▸ Material for the task:
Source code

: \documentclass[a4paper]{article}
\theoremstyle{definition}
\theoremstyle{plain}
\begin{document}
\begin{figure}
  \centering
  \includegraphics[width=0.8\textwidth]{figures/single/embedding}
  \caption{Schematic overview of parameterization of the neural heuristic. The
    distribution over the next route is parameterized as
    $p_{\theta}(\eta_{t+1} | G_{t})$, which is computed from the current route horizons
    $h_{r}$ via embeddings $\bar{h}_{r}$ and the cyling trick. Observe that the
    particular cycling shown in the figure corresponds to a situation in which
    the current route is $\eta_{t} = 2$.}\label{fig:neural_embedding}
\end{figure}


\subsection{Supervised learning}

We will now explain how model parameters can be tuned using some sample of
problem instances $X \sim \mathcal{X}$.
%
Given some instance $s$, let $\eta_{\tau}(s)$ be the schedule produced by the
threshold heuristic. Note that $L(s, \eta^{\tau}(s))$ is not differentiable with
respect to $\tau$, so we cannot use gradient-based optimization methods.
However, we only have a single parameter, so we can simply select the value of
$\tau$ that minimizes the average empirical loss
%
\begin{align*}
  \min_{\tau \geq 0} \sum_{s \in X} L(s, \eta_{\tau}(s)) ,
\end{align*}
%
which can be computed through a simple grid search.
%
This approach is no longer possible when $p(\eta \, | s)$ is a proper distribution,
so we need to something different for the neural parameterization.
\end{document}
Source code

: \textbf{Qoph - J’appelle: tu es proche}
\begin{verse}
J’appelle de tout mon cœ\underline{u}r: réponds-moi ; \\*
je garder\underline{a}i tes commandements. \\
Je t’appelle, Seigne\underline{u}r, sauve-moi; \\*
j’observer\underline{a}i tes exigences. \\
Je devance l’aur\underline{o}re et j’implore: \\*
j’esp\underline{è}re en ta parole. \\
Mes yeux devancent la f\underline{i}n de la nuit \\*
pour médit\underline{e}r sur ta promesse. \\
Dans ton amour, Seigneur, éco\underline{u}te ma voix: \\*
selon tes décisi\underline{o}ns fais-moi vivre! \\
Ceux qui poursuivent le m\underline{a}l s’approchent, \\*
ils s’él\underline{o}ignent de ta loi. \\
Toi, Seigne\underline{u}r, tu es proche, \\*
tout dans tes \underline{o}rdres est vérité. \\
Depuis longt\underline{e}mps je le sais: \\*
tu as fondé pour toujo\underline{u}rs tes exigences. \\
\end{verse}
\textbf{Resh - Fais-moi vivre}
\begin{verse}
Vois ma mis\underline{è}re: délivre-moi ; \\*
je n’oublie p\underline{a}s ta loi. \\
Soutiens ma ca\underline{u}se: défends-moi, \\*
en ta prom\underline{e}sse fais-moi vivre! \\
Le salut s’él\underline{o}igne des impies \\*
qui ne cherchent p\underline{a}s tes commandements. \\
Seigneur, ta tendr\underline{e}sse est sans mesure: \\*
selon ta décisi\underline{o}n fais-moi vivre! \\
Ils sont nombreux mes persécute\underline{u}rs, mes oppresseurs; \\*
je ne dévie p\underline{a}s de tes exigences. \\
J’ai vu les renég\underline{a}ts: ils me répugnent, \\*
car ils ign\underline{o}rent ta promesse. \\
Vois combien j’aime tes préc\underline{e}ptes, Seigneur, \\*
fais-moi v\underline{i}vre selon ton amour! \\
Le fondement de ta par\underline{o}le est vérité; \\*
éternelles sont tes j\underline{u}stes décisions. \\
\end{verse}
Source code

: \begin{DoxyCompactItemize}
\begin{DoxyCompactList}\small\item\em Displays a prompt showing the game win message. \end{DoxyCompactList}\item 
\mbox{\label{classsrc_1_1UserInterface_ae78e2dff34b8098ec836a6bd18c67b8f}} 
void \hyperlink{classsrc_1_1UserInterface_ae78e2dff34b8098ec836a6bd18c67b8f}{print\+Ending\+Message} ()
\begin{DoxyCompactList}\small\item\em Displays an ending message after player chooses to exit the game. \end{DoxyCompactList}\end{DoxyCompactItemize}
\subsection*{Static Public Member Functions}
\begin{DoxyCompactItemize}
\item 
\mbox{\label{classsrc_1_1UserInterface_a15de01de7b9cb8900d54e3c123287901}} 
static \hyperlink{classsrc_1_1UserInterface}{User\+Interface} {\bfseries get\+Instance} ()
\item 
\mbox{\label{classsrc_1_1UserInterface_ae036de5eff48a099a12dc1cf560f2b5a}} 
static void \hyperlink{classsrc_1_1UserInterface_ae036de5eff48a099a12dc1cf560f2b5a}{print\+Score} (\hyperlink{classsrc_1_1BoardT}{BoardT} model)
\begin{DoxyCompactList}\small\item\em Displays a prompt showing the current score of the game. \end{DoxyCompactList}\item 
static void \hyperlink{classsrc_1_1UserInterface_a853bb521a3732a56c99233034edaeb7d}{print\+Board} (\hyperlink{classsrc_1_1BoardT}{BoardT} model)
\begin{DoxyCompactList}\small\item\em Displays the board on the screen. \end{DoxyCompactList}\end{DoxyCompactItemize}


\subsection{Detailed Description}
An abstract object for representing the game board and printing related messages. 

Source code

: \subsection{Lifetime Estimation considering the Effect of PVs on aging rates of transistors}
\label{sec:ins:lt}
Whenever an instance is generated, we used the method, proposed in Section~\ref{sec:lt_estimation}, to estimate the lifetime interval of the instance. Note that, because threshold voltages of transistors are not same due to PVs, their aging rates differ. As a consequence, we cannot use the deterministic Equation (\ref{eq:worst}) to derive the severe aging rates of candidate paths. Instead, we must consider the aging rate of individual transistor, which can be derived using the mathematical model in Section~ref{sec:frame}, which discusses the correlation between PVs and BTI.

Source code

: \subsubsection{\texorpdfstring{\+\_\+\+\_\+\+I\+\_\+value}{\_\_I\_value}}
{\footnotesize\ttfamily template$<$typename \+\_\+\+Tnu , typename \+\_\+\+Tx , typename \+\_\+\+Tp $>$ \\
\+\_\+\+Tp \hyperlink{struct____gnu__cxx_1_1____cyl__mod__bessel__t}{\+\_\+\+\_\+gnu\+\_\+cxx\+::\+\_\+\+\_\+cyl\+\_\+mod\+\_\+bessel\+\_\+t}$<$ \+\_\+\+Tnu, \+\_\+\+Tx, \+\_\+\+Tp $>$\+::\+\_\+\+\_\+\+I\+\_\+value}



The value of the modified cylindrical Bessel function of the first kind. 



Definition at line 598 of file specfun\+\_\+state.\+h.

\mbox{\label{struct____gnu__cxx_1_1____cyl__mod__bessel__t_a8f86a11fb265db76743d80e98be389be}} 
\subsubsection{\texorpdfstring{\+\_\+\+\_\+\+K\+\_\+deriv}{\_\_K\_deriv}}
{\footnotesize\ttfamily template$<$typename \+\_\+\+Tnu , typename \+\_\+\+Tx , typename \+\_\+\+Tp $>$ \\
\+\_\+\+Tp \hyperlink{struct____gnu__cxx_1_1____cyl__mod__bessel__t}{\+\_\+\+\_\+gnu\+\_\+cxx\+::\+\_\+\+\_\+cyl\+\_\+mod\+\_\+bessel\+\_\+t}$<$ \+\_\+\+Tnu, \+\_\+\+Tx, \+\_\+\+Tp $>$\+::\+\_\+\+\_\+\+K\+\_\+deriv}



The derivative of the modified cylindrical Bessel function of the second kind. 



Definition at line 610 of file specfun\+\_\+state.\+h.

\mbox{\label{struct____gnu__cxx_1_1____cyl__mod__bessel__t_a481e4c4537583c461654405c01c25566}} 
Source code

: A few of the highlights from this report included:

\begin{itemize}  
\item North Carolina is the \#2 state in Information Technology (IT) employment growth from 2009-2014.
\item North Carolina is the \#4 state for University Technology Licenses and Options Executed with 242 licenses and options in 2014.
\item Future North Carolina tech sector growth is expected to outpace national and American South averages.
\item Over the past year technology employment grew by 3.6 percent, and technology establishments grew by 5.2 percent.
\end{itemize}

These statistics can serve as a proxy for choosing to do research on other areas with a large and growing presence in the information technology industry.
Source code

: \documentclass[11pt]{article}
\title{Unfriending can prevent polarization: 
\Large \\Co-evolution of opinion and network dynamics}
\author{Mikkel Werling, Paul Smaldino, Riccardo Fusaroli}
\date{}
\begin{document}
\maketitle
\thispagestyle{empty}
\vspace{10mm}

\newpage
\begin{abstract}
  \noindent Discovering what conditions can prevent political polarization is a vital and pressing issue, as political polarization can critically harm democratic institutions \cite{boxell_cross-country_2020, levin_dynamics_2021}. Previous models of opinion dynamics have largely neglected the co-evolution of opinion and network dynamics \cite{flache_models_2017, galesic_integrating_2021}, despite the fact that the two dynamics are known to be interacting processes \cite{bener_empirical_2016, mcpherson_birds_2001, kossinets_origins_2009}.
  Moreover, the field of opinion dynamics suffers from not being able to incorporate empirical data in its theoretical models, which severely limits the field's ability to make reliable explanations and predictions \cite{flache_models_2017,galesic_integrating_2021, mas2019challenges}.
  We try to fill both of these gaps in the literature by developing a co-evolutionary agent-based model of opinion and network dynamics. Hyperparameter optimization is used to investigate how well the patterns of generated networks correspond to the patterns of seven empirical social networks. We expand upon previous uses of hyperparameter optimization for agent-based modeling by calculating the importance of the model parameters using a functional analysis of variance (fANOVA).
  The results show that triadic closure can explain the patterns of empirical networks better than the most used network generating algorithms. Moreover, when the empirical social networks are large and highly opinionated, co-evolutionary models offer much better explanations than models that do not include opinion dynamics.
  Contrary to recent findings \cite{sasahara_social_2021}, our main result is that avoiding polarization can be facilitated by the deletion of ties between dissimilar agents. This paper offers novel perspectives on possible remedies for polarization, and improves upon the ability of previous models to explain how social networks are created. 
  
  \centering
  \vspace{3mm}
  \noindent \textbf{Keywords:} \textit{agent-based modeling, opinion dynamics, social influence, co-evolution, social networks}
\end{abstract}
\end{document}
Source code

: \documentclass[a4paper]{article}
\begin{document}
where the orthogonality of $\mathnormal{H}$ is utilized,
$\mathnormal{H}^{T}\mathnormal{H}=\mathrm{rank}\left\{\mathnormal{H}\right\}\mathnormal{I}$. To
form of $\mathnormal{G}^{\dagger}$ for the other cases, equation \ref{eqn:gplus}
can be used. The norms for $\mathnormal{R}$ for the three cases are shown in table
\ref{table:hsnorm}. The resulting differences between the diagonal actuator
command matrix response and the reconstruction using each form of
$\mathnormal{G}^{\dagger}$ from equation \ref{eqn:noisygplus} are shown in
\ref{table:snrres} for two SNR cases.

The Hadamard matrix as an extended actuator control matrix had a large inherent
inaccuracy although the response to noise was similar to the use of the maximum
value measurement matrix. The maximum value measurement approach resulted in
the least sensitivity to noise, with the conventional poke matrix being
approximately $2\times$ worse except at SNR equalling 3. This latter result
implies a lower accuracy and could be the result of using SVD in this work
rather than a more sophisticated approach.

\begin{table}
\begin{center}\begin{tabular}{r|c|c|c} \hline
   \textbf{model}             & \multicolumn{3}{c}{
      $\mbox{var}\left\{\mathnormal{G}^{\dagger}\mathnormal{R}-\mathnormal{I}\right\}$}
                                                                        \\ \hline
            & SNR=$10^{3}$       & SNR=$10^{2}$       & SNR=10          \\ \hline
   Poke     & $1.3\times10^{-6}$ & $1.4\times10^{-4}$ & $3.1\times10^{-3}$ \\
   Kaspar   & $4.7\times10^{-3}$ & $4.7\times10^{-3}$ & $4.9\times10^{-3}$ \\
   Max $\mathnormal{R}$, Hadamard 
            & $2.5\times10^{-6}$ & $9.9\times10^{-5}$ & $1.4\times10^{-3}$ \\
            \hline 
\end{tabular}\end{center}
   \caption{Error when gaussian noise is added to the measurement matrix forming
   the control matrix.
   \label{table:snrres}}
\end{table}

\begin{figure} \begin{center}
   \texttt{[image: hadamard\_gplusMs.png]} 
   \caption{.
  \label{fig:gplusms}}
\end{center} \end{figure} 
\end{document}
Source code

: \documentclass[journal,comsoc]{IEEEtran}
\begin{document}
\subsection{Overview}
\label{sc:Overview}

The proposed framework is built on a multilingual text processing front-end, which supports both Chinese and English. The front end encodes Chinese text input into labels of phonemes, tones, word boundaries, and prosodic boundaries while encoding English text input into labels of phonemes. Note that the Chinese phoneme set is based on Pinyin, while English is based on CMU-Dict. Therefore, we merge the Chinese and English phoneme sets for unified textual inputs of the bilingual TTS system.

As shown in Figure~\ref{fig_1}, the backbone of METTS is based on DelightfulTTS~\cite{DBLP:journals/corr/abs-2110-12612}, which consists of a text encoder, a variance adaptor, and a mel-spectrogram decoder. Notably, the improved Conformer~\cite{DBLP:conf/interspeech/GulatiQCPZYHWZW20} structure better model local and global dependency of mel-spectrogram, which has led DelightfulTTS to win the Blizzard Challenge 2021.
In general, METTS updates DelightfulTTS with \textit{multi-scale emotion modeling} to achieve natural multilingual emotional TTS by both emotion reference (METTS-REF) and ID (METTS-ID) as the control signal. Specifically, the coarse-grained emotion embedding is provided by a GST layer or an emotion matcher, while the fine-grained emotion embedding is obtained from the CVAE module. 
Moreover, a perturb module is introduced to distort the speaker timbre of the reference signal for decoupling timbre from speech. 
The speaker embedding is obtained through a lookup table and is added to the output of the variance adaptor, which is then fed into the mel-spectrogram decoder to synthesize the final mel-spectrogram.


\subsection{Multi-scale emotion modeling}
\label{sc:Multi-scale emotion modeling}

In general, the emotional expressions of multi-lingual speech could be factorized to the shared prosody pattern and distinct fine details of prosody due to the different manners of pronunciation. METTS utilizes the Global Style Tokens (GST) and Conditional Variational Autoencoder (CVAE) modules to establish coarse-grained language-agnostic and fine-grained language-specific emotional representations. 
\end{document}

▸ Task goal: Go through the records and show every line with the string "sont" in it.

▸ Written solution:
Ils sont nombreux mes persécute\underline{u}rs, mes oppresseurs; \\*
éternelles sont tes j\underline{u}stes décisions. \\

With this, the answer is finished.